# TASK STATEMENT
Scan the entries below for the word "framework". Copy out every line in which it occurs.

# SUPPLIED ENTRIES
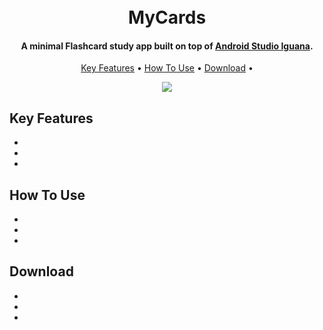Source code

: <h1 align="center">
  <br>
  MyCards
  <br>
</h1>


<h4 align="center">A minimal Flashcard study app built on top of <a href="https://developer.android.com/studio" target="_blank">Android Studio Iguana</a>.</h4>

<p align="center">
  <a href="#key-features">Key Features</a> •
  <a href="#how-to-use">How To Use</a> •
  <a href="#download">Download</a> •
</p>

<p align="center">
  <img src="https://github.com/Josue-Castellanos/FlashcardApp/assets/98190733/95803dbf-da93-4620-8a58-b21bc1645a0e" />
</p>




## Key Features
*
*
*

## How To Use
*
*
*

## Download
*
*
*
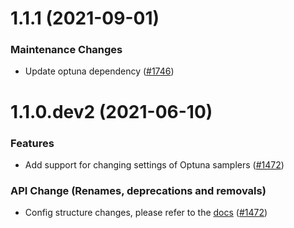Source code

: 1.1.1 (2021-09-01)
=======================

### Maintenance Changes

- Update optuna dependency ([#1746](https://github.com/facebookresearch/hydra/issues/1634))


1.1.0.dev2 (2021-06-10)
=======================

### Features

- Add support for changing settings of Optuna samplers ([#1472](https://github.com/facebookresearch/hydra/issues/1472))

### API Change (Renames, deprecations and removals)

- Config structure changes, please refer to the [docs](https://hydra.cc/docs/next/plugins/optuna_sweeper/) ([#1472](https://github.com/facebookresearch/hydra/issues/1472))

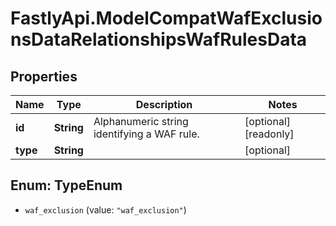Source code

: # FastlyApi.ModelCompatWafExclusionsDataRelationshipsWafRulesData

## Properties

Name | Type | Description | Notes
------------ | ------------- | ------------- | -------------
**id** | **String** | Alphanumeric string identifying a WAF rule. | [optional] [readonly] 
**type** | **String** |  | [optional] 



## Enum: TypeEnum


* `waf_exclusion` (value: `"waf_exclusion"`)




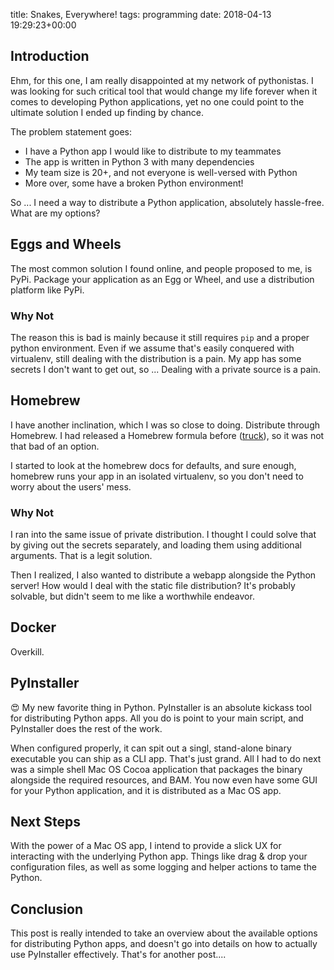 title: Snakes, Everywhere!
tags: programming
date: 2018-04-13 19:29:23+00:00

## Introduction

Ehm, for this one, I am really disappointed at my network of pythonistas. I was looking for such critical tool that would change my life forever when it comes to developing Python applications, yet no one could point to the ultimate solution I ended up finding by chance.

The problem statement goes:

- I have a Python app I would like to distribute to my teammates
- The app is written in Python 3 with many dependencies
- My team size is 20+, and not everyone is well-versed with Python
- More over, some have a broken Python environment!

So ... I need a way to distribute a Python application, absolutely hassle-free. What are my options?

## Eggs and Wheels

The most common solution I found online, and people proposed to me, is PyPi. Package your application as an Egg or Wheel, and use a distribution platform like PyPi.

### Why Not

The reason this is bad is mainly because it still requires `pip` and a proper python environment. Even if we assume that's easily conquered with virtualenv, still dealing with the distribution is a pain. My app has some secrets I don't want to get out, so ... Dealing with a private source is a pain.

## Homebrew

I have another inclination, which I was so close to doing. Distribute through Homebrew. I had released a Homebrew formula before ([truck][truck-link]), so it was not that bad of an option.

I started to look at the homebrew docs for defaults, and sure enough, homebrew runs your app in an isolated virtualenv, so you don't need to worry about the users' mess.

### Why Not

I ran into the same issue of private distribution. I thought I could solve that by giving out the secrets separately, and loading them using additional arguments. That is a legit solution.

Then I realized, I also wanted to distribute a webapp alongside the Python server! How would I deal with the static file distribution? It's probably solvable, but didn't seem to me like a worthwhile endeavor.

## Docker

Overkill.

## PyInstaller

😍 My new favorite thing in Python. PyInstaller is an absolute kickass tool for distributing Python apps. All you do is point to your main script, and PyInstaller does the rest of the work.

When configured properly, it can spit out a singl, stand-alone binary executable you can ship as a CLI app. That's just grand. All I had to do next was a simple shell Mac OS Cocoa application that packages the binary alongside the required resources, and BAM. You now even have some GUI for your Python application, and it is distributed as a Mac OS app.

## Next Steps

With the power of a Mac OS app, I intend to provide a slick UX for interacting with the underlying Python app. Things like drag & drop your configuration files, as well as some logging and helper actions to tame the Python.

## Conclusion

This post is really intended to take an overview about the available options for distributing Python apps, and doesn't go into details on how to actually use PyInstaller effectively. That's for another post....

[truck-link]: https://github.com/Mazyod/homebrew-truck
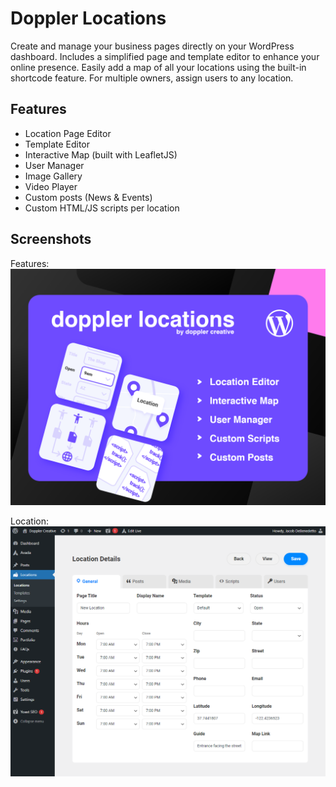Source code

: # Doppler Locations

Create and manage your business pages directly on your WordPress dashboard. Includes a simplified page and template editor to enhance your online presence. Easily add a map of all your locations using the built-in shortcode feature. For multiple owners, assign users to any location.

## Features
 - Location Page Editor
 - Template Editor
 - Interactive Map (built with LeafletJS)
 - User Manager
 - Image Gallery
 - Video Player
 - Custom posts (News & Events)
 - Custom HTML/JS scripts per location

## Screenshots

Features:
![Screenshot](public/assets/img/screenshot-features.png)

Location:
![Screenshot](public/assets/img/screenshot-location.png)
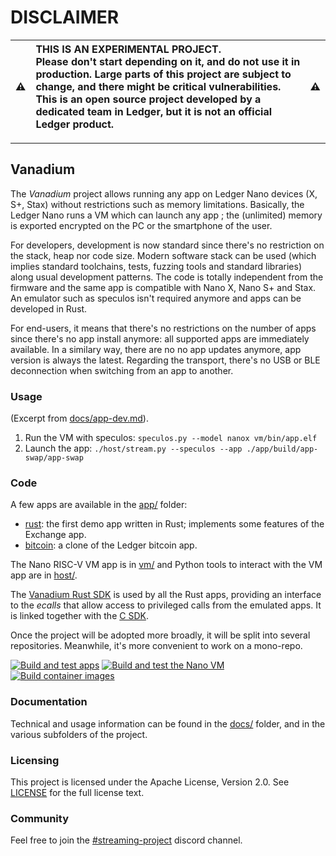 # DISCLAIMER

:warning: | THIS IS AN EXPERIMENTAL PROJECT.<br/>Please don't start depending on it, and do not use it in production. Large parts of this project are subject to change, and there might be critical vulnerabilities.<br/>This is an open source project developed by a dedicated team in Ledger, but it is not an official Ledger product. | :warning:
:---: | :--- | :---

---

## Vanadium

The *Vanadium* project allows running any app on Ledger Nano devices (X, S+, Stax) without restrictions such as memory limitations. Basically, the Ledger Nano runs a VM which can launch any app ; the (unlimited) memory is exported encrypted on the PC or the smartphone of the user.

For developers, development is now standard since there's no restriction on the stack, heap nor code size. Modern software stack can be used (which implies standard toolchains, tests, fuzzing tools and standard libraries) along usual development patterns. The code is totally independent from the firmware and the same app is compatible with Nano X, Nano S+ and Stax. An emulator such as speculos isn't required anymore and apps can be developed in Rust.

For end-users, it means that there's no restrictions on the number of apps since there's no app install anymore: all supported apps are immediately available. In a similary way, there are no no app updates anymore, app version is always the latest. Regarding the transport, there's no USB or BLE deconnection when switching from an app to another.


### Usage

(Excerpt from [docs/app-dev.md](docs/app-dev.md)).

1. Run the VM with speculos: `speculos.py --model nanox vm/bin/app.elf`
2. Launch the app: `./host/stream.py --speculos --app ./app/build/app-swap/app-swap`


### Code

A few apps are available in the [app/](app/) folder:

- [rust](app/rust/): the first demo app written in Rust; implements some features of the Exchange app.
- [bitcoin](app/bitcoin/): a clone of the Ledger bitcoin app.

The Nano RISC-V VM app is in [vm/](vm/) and Python tools to interact with the VM app are in [host/](host/).

The [Vanadium Rust SDK](rust-sdk) is used by all the Rust apps, providing an interface to the _ecalls_ that allow access to privileged calls from the emulated apps. It is linked together with the [C SDK](c-sdk).

Once the project will be adopted more broadly, it will be split into several repositories. Meanwhile, it's more convenient to work on a mono-repo.

[![Build and test apps](https://github.com/LedgerHQ/vanadium/actions/workflows/apps.yml/badge.svg)](https://github.com/LedgerHQ/vanadium/actions/workflows/apps.yml)
[![Build and test the Nano VM](https://github.com/LedgerHQ/vanadium/actions/workflows/vm.yml/badge.svg)](https://github.com/LedgerHQ/vanadium/actions/workflows/vm.yml)
[![Build container images](https://github.com/LedgerHQ/vanadium/actions/workflows/build-packages.yml/badge.svg)](https://github.com/LedgerHQ/vanadium/actions/workflows/build-packages.yml)


### Documentation

Technical and usage information can be found in the [docs/](docs/) folder, and in the various subfolders of the project.


### Licensing

This project is licensed under the Apache License, Version 2.0. See [LICENSE](LICENSE) for the full license text.


### Community

Feel free to join the [#streaming-project](https://discord.com/channels/885256081289379850/1052612612837355682) discord channel.
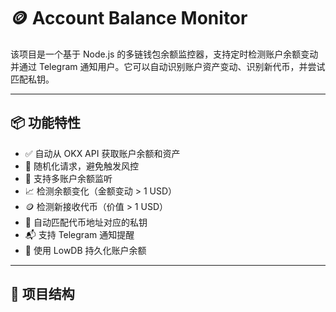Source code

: # 🪙 Account Balance Monitor

该项目是一个基于 Node.js 的多链钱包余额监控器，支持定时检测账户余额变动并通过 Telegram 通知用户。它可以自动识别账户资产变动、识别新代币，并尝试匹配私钥。

---

## 📦 功能特性

- ✅ 自动从 OKX API 获取账户余额和资产
- 🔀 随机化请求，避免触发风控
- 👥 支持多账户余额监听
- 📈 检测余额变化（金额变动 > 1 USD）
- 🪙 检测新接收代币（价值 > 1 USD）
- 🔐 自动匹配代币地址对应的私钥
- 📬 支持 Telegram 通知提醒
- 💾 使用 LowDB 持久化账户余额

---

## 📁 项目结构

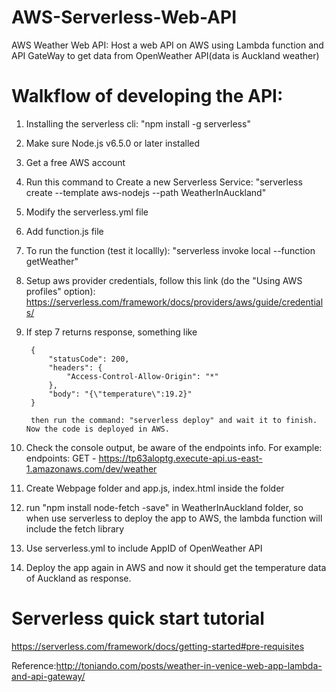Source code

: # AWS-Serverless-Web-API
AWS Weather Web API: Host a web API on AWS using Lambda function and API GateWay to get data from OpenWeather API(data is Auckland weather)

# Walkflow of developing the API:
1. Installing the serverless cli:
    "npm install -g serverless"
2. Make sure Node.js v6.5.0 or later installed
3. Get a free AWS account
4. Run this command to Create a new Serverless Service: "serverless create --template aws-nodejs --path WeatherInAuckland"
5. Modify the serverless.yml file 
6. Add function.js file
7. To run the function (test it locallly): "serverless invoke local --function getWeather"
8. Setup aws provider credentials, follow this link (do the "Using AWS profiles" option): https://serverless.com/framework/docs/providers/aws/guide/credentials/

9. If step 7 returns response, something like

        {
            "statusCode": 200,
            "headers": {
                "Access-Control-Allow-Origin": "*"
            },
            "body": "{\"temperature\":19.2}"
        }

        then run the command: "serverless deploy" and wait it to finish. Now the code is deployed in AWS.
9. Check the console output, be aware of the endpoints info. For example: 
endpoints:
  GET - https://tp63aloptg.execute-api.us-east-1.amazonaws.com/dev/weather

10. Create Webpage folder and app.js, index.html inside the folder
11. run "npm install node-fetch -save" in WeatherInAuckland folder, so when use serverless to deploy the app to AWS, the lambda function will include the fetch library

12. Use serverless.yml to include AppID of OpenWeather API
13. Deploy the app again in AWS and now it should get the temperature data of Auckland as response.

# Serverless quick start tutorial
https://serverless.com/framework/docs/getting-started#pre-requisites

Reference:http://toniando.com/posts/weather-in-venice-web-app-lambda-and-api-gateway/ 

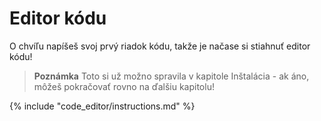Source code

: # Editor kódu

O chvíľu napíšeš svoj prvý riadok kódu, takže je načase si stiahnuť editor kódu!

> **Poznámka** Toto si už možno spravila v kapitole Inštalácia - ak áno, môžeš pokračovať rovno na ďalšiu kapitolu!

{% include "code_editor/instructions.md" %}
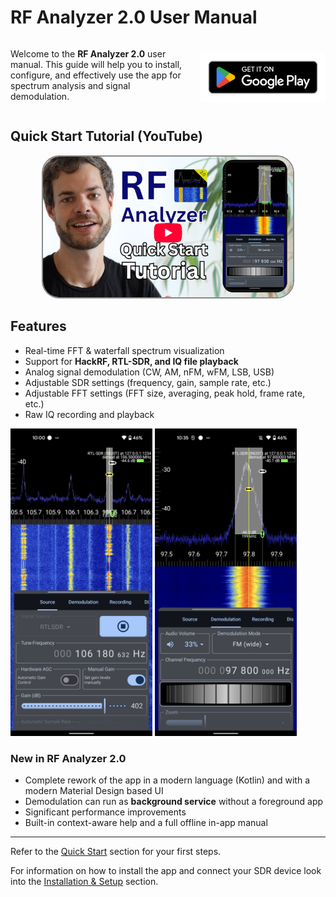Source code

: # RF Analyzer 2.0 User Manual

<div style="display: flex; align-items: center; flex-wrap: wrap;">
  <div style="flex: 1; min-width: 250px;">
    <p>
      Welcome to the <b>RF Analyzer 2.0</b> user manual. This guide will help you to
      install, configure, and effectively use the app for spectrum analysis and
      signal demodulation.
    </p>
  </div>
  <div style="flex-shrink: 0; margin-left: 20px; margin-top: 10px;">
    <a href="https://play.google.com/store/apps/details?id=com.mantz_it.rfanalyzer">
      <img src="./assets/google_play_badge.png" style="max-width: 100%; height: auto; width: 200px;" alt="Get it on Google Play">
    </a>
  </div>
</div>

## Quick Start Tutorial (YouTube)

<div style="text-align: center;">
  <a target="_blank" href="https://www.youtube.com/watch?v=sui54fqbImw">
    <img src="./assets/RF Analyzer Quick Start Tutorial Thumbnail.png" style="max-width: 100%; height: auto; width: 400px; border: 2px solid #888; border-radius: 28px;" alt="YouTube Tutorial">
  </a>
</div>

## Features
- Real-time FFT & waterfall spectrum visualization
- Support for **HackRF, RTL-SDR, and IQ file playback**
- Analog signal demodulation (CW, AM, nFM, wFM, LSB, USB)
- Adjustable SDR settings (frequency, gain, sample rate, etc.)
- Adjustable FFT settings (FFT size, averaging, peak hold, frame rate, etc.)
- Raw IQ recording and playback

<p float="left">
  <img src="./assets/rtlsdr_source_tab.png" width="45%" />
  <img src="./assets/rtlsdr_demodulation_tab_fm.png" width="45%" />
</p>

### New in RF Analyzer 2.0
- Complete rework of the app in a modern language (Kotlin) and with a modern Material Design based UI
- Demodulation can run as **background service** without a foreground app
- Significant performance improvements
- Built-in context-aware help and a full offline in-app manual

---

Refer to the [Quick Start](./quickstart.md) section for your first steps.

For information on how to install the app and connect your SDR device look into
the [Installation & Setup](./setup.md) section.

# EXERCISE ANSWER
8. Setup aws provider credentials, follow this link (do the "Using AWS profiles" option): https://serverless.com/framework/docs/providers/aws/guide/credentials/
https://serverless.com/framework/docs/getting-started#pre-requisites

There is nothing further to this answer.